Dengan demikian, utang luar negeri jadi beban tambahan lagi bagi rakyat yang memang sangat sudah menderita. Sialnya, semua hutang-hutang itu dilakukan secara resmi, legal dan sah, oleh satu pihak yang mengatasnamakan diri sebagai pemerintah.
Para teknokrat neoliberalisme yang menjadi mazhab resmi negara selalu menimbun utang untuk membuat Indonesia tergantung kepada asing tanpa pernah bisa lepas. Kalau syariat zakat dipaksa-paksa untuk berperan mengentaskan masalah kemiskinan di negeri ini, tentu saja ini sebuah pemerkosaan atas agama. Sebab zakat tidak pernah didesain untuk mengatasi kemiskinan di negeri yang sistem ekonominya rusak parah seperti ini.
Kita tidak boleh membebani zakat dengan tugas-tugas di luar kemampuannya. Kita tidak bisa memaksa mobil mewah yang kita punya untuk bisa terbang ke angkasa.
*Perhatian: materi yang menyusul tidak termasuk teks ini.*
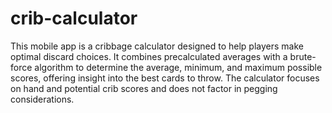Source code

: # crib-calculator

This mobile app is a cribbage calculator designed to help players make optimal discard choices. It combines precalculated averages with a brute-force algorithm to determine the average, minimum, and maximum possible scores, offering insight into the best cards to throw. The calculator focuses on hand and potential crib scores and does not factor in pegging considerations.
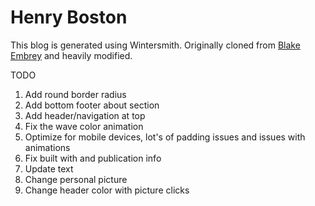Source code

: # Henry Boston

This blog is generated using Wintersmith. Originally cloned from [Blake
Embrey](https://github.com/blakeembrey/blakeembrey.com) and heavily
modified.

TODO

1. Add round border radius
1. Add bottom footer about section
1. Add header/navigation at top
1. Fix the wave color animation
1. Optimize for mobile devices, lot's of padding issues and issues with animations
3. Fix built with and publication info
4. Update text
5. Change personal picture
7. Change header color with picture clicks

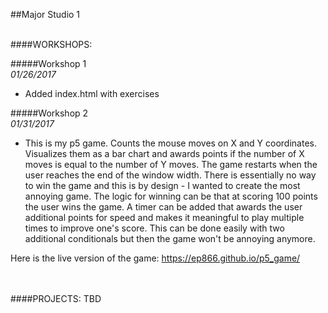 ##Major Studio 1

<br>
####WORKSHOPS:

#####Workshop 1  
_01/26/2017_

* Added index.html with exercises 

#####Workshop 2  
_01/31/2017_

* This is my p5 game. Counts the mouse moves on X and Y coordinates. Visualizes them as a bar chart and awards points if the number of X moves is equal to the number of Y moves. The game restarts when the user reaches the end of the window width. There is essentially no way to win the game and this is by design - I wanted to create the most annoying game. The logic for winning can be that at scoring 100 points the user wins the game. A timer can be added that awards the user additional points for speed and makes it meaningful to play multiple times to improve one's score. This can be done easily with two additional conditionals but then the game won't be annoying anymore.    

Here is the live version of the game: 
[https://ep866.github.io/p5_game/
]()

<br>
<br>
####PROJECTS:
TBD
Meski mobil itu mahal harganya dengan merk terkenal, tetapi biar bagaimana pun yang namanya mobil tidak pernah didesain untuk bisa terbang. Kita butuh pesawat terbang untuk naik ke angkasa, dan bukan dengan mobil.
Kita butuh perbaikan sistem ekonomi negara dulu untuk keluar dari jerat kemiskinan, dan jangan bebankan semua itu kepada zakat.
Selama mazhab ekonomi Indonesia masih mengagungkan kapitalisme predator yang telah membawa kemelaratan bagi bangsa ini menjadi kemiskinan abadi, maka ekonomi negara ini masih sakit. Dalam keadaan sakit parah ini, zakat bukan obat yang tepat. Kalau pun dipaksakan dan hasilnya tidak kelihatan, bukan karena obatnya tidak mempan, tetapi memang salah minum obat.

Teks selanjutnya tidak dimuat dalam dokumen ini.